## WORK ITEM:
Your answer must consist of exactly the lines below, starting with the line with "필수 구조는 다음과 같습니다." and going on through the line with "슬라이드 타이머(boolean, 미구현)|false|", and nothing else.

## Data excerpts:
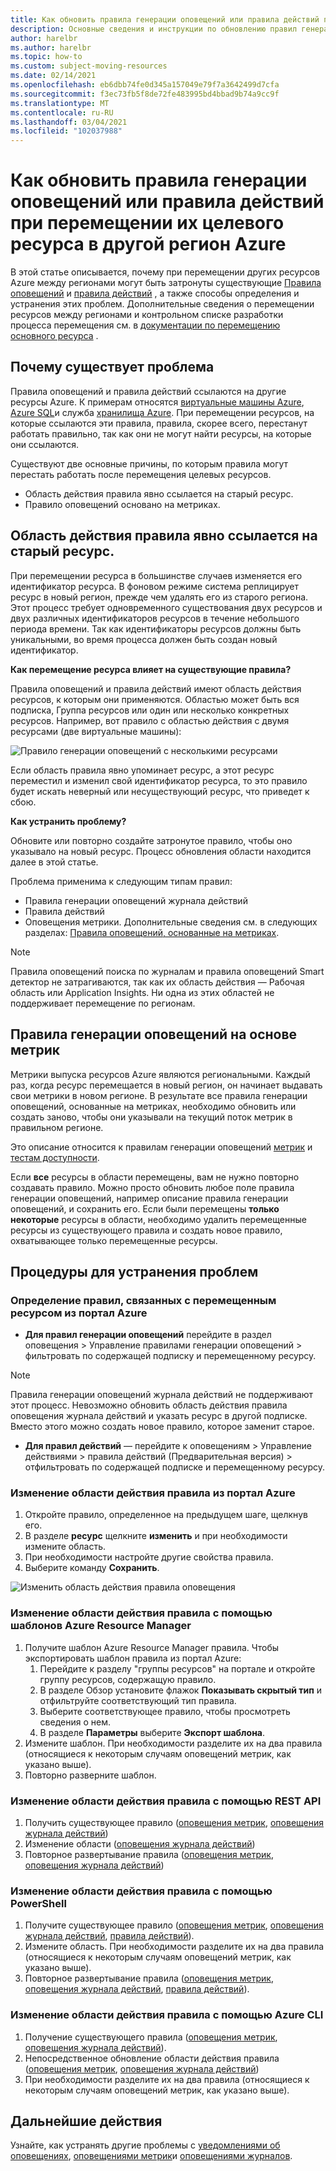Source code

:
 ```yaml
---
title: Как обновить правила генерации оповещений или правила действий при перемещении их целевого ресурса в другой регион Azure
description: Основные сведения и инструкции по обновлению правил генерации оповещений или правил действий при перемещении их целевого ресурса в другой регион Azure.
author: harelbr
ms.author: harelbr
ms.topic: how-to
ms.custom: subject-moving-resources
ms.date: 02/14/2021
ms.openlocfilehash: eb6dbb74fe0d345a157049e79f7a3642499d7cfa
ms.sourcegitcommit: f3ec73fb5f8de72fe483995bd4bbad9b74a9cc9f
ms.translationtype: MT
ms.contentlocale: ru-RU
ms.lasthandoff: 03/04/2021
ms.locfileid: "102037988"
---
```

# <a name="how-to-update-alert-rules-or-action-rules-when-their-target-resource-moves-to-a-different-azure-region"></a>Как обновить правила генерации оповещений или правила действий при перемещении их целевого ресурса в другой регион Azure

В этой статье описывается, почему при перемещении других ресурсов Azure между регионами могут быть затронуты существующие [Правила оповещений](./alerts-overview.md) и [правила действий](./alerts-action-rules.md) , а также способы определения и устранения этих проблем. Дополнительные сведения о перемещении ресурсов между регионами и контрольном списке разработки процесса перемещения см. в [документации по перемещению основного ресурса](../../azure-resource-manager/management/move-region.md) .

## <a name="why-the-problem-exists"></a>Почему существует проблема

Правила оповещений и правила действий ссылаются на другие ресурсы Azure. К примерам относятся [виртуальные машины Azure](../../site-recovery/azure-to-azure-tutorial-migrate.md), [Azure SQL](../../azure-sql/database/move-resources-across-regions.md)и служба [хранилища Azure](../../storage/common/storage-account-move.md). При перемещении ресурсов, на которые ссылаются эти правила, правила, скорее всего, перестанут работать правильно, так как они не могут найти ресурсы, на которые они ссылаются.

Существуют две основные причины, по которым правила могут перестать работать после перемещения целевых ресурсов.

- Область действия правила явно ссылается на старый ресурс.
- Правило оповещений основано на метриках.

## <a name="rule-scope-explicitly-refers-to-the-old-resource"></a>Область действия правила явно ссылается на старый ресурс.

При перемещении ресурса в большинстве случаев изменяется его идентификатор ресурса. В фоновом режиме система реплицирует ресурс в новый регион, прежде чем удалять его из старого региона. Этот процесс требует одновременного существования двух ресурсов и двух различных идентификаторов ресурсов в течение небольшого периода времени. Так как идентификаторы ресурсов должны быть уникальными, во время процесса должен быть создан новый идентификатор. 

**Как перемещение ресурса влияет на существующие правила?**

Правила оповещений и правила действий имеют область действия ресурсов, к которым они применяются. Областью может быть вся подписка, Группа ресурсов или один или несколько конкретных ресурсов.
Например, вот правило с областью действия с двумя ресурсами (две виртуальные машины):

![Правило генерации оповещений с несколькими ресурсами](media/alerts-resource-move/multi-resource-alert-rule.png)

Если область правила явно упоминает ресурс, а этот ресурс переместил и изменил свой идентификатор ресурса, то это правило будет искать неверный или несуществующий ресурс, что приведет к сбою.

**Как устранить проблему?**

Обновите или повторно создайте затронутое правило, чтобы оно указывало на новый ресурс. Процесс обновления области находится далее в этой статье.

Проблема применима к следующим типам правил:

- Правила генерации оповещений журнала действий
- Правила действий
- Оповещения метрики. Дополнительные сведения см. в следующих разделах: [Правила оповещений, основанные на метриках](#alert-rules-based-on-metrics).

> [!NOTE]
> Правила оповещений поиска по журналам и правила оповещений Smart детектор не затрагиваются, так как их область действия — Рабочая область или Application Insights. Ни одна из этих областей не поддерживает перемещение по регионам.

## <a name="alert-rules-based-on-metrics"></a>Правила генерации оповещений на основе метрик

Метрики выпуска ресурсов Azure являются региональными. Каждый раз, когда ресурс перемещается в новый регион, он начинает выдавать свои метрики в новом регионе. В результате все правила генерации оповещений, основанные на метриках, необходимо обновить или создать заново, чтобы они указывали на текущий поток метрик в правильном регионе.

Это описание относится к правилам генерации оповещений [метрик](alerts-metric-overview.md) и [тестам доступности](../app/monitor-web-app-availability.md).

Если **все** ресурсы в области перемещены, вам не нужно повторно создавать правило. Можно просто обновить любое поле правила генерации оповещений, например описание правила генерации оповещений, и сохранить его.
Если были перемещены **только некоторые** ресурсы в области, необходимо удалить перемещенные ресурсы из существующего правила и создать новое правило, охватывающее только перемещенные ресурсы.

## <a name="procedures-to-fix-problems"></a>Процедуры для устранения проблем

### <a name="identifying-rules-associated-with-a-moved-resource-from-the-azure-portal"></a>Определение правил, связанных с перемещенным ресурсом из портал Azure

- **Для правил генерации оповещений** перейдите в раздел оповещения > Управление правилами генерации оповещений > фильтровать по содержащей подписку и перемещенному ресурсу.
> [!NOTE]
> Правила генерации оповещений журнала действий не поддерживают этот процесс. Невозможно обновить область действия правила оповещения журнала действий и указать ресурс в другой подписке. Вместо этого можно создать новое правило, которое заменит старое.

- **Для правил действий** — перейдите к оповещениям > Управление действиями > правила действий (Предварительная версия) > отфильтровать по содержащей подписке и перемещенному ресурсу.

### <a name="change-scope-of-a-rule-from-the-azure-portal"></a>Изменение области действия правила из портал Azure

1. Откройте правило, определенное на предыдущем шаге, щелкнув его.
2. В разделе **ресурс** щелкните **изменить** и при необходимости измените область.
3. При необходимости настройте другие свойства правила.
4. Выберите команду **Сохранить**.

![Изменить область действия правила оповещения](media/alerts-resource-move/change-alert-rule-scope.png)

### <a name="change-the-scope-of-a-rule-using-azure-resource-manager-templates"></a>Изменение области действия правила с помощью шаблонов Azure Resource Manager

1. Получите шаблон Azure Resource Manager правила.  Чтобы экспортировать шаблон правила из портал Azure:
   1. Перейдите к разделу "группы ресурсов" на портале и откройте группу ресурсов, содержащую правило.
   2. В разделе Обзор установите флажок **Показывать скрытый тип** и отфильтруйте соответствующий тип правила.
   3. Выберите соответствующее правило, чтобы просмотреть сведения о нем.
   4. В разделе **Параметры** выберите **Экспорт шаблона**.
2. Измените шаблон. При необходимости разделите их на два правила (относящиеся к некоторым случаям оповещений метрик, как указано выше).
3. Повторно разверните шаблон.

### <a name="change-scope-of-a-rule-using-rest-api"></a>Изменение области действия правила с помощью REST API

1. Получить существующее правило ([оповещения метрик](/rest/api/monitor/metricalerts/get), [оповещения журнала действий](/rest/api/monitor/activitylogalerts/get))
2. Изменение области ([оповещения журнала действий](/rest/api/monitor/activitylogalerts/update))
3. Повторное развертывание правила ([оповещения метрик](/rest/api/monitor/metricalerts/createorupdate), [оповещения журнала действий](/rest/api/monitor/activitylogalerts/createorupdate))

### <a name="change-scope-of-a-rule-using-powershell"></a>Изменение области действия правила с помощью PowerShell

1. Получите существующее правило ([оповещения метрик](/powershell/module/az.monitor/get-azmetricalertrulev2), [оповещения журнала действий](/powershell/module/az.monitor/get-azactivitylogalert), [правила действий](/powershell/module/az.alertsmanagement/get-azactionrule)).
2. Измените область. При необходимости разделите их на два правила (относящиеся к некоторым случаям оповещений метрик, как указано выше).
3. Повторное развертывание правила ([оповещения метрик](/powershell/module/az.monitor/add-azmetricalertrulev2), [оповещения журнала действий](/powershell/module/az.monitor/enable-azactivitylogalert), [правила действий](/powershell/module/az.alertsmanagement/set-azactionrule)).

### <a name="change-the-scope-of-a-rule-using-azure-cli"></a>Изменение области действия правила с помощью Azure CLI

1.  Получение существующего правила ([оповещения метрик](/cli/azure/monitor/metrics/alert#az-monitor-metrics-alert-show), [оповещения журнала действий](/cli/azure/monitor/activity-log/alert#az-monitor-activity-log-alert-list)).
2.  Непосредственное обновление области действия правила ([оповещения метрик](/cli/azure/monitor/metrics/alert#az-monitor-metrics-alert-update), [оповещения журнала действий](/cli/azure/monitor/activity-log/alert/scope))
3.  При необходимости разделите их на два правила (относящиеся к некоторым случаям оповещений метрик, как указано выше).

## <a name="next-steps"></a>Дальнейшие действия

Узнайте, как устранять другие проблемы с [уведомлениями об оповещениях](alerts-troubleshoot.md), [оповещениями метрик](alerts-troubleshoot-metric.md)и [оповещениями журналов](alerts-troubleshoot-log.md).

--

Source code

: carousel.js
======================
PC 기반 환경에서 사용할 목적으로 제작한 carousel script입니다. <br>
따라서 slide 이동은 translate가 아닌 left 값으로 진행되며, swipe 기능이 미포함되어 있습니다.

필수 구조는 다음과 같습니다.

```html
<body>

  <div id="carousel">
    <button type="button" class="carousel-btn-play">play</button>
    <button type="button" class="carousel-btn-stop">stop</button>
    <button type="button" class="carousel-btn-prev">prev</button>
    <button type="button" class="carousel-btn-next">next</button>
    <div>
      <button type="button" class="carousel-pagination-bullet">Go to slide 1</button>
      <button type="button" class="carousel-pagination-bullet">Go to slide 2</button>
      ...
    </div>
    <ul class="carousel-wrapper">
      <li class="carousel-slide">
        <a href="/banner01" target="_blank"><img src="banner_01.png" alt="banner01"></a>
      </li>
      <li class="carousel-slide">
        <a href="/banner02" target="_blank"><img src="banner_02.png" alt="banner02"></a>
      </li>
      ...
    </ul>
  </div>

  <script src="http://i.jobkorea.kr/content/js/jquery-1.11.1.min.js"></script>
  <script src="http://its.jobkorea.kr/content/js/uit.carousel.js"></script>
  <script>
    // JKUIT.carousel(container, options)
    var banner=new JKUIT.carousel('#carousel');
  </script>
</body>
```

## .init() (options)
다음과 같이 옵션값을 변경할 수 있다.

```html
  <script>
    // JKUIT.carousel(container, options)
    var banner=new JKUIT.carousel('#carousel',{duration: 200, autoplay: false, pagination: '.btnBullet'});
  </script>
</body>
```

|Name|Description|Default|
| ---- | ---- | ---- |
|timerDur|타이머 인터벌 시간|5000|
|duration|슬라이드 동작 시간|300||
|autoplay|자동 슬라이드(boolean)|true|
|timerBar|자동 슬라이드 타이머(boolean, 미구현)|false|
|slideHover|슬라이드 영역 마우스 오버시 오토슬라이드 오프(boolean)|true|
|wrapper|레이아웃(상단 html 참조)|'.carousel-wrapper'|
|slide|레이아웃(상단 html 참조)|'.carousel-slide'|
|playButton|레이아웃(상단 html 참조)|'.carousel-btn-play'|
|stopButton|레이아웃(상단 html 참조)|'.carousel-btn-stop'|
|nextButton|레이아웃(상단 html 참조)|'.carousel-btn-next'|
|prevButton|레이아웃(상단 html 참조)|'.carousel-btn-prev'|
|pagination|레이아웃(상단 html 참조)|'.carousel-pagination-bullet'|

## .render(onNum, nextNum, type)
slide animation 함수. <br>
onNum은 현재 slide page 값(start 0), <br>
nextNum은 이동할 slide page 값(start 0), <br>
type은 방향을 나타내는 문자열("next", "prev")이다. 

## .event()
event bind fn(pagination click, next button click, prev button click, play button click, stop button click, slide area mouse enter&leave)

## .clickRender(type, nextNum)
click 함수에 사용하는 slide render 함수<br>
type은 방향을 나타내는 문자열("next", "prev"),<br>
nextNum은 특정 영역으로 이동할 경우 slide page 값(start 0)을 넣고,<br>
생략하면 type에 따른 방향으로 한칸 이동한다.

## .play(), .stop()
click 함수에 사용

## RESPONSE TO THIS TASK:
필수 구조는 다음과 같습니다.

```html
<body>

  <div id="carousel">
    <button type="button" class="carousel-btn-play">play</button>
    <button type="button" class="carousel-btn-stop">stop</button>
    <button type="button" class="carousel-btn-prev">prev</button>
    <button type="button" class="carousel-btn-next">next</button>
    <div>
      <button type="button" class="carousel-pagination-bullet">Go to slide 1</button>
      <button type="button" class="carousel-pagination-bullet">Go to slide 2</button>
      ...
    </div>
    <ul class="carousel-wrapper">
      <li class="carousel-slide">
        <a href="/banner01" target="_blank"><img src="banner_01.png" alt="banner01"></a>
      </li>
      <li class="carousel-slide">
        <a href="/banner02" target="_blank"><img src="banner_02.png" alt="banner02"></a>
      </li>
      ...
    </ul>
  </div>

  <script src="http://i.jobkorea.kr/content/js/jquery-1.11.1.min.js"></script>
  <script src="http://its.jobkorea.kr/content/js/uit.carousel.js"></script>
  <script>
    // JKUIT.carousel(container, options)
    var banner=new JKUIT.carousel('#carousel');
  </script>
</body>
```

## .init() (options)
다음과 같이 옵션값을 변경할 수 있다.

```html
  <script>
    // JKUIT.carousel(container, options)
    var banner=new JKUIT.carousel('#carousel',{duration: 200, autoplay: false, pagination: '.btnBullet'});
  </script>
</body>
```

|Name|Description|Default|
| ---- | ---- | ---- |
|timerDur|타이머 인터벌 시간|5000|
|duration|슬라이드 동작 시간|300||
|autoplay|자동 슬라이드(boolean)|true|
|timerBar|자동 슬라이드 타이머(boolean, 미구현)|false|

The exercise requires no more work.